[Start of section]

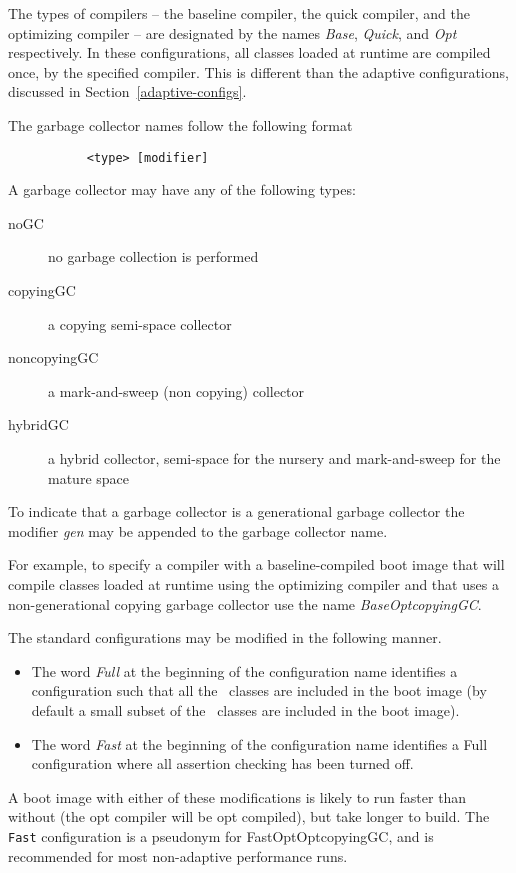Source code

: The types of compilers -- the baseline compiler, the quick compiler, and 
the optimizing compiler -- are designated by the names {\em Base},
{\em Quick},  and {\em Opt} respectively.  In these configurations,
all classes loaded at runtime are compiled once, by the specified
compiler.  This is different than the adaptive configurations,
discussed in Section~\ref{adaptive-configs}.

The garbage collector names follow the following format
\begin{verbatim}
           <type> [modifier]
\end{verbatim}

A garbage collector may have any of the following types:

\begin{description}
\item[noGC] no garbage collection is performed
\item[copyingGC] a copying semi-space collector
\item[noncopyingGC] a mark-and-sweep (non copying) collector
\item[hybridGC] a hybrid collector, semi-space for the nursery and
mark-and-sweep for the mature space
\end{description}

To indicate that a garbage collector is a generational garbage collector 
the modifier {\em gen} may be appended to the garbage collector name.

For example, to specify a compiler with a baseline-compiled boot image
that will 
compile classes loaded at runtime using the optimizing compiler and that uses
a non-generational copying garbage collector use the name 
{\em BaseOptcopyingGC}.

The standard configurations may be modified in the following manner. 
\begin{itemize}
\item The word 
{\em Full} at the beginning of the configuration name identifies a 
configuration
such that all the \jp\ classes are included in the boot image (by default
a small subset of the \jp\ classes are included in the boot image). 
\item The word
{\em Fast} at the beginning of the configuration name identifies a Full
configuration where all assertion checking has been turned off. 
\end{itemize}
A boot image with
either of these modifications is likely to run faster than without
(the opt compiler will be opt compiled),
but take longer to build.  The {\tt
Fast} configuration is a pseudonym for FastOptOptcopyingGC, and is
recommended for most non-adaptive performance runs.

[End of section]

The problem — The answer must reproduce every line of the records above exactly, with all pictures left out.

Solution to this problem —
Source code

: The types of compilers -- the baseline compiler, the quick compiler, and 
the optimizing compiler -- are designated by the names {\em Base},
{\em Quick},  and {\em Opt} respectively.  In these configurations,
all classes loaded at runtime are compiled once, by the specified
compiler.  This is different than the adaptive configurations,
discussed in Section~\ref{adaptive-configs}.

The garbage collector names follow the following format
\begin{verbatim}
           <type> [modifier]
\end{verbatim}

A garbage collector may have any of the following types:

\begin{description}
\item[noGC] no garbage collection is performed
\item[copyingGC] a copying semi-space collector
\item[noncopyingGC] a mark-and-sweep (non copying) collector
\item[hybridGC] a hybrid collector, semi-space for the nursery and
mark-and-sweep for the mature space
\end{description}

To indicate that a garbage collector is a generational garbage collector 
the modifier {\em gen} may be appended to the garbage collector name.

For example, to specify a compiler with a baseline-compiled boot image
that will 
compile classes loaded at runtime using the optimizing compiler and that uses
a non-generational copying garbage collector use the name 
{\em BaseOptcopyingGC}.

The standard configurations may be modified in the following manner. 
\begin{itemize}
\item The word 
{\em Full} at the beginning of the configuration name identifies a 
configuration
such that all the \jp\ classes are included in the boot image (by default
a small subset of the \jp\ classes are included in the boot image). 
\item The word
{\em Fast} at the beginning of the configuration name identifies a Full
configuration where all assertion checking has been turned off. 
\end{itemize}
A boot image with
either of these modifications is likely to run faster than without
(the opt compiler will be opt compiled),
but take longer to build.  The {\tt
Fast} configuration is a pseudonym for FastOptOptcopyingGC, and is
recommended for most non-adaptive performance runs.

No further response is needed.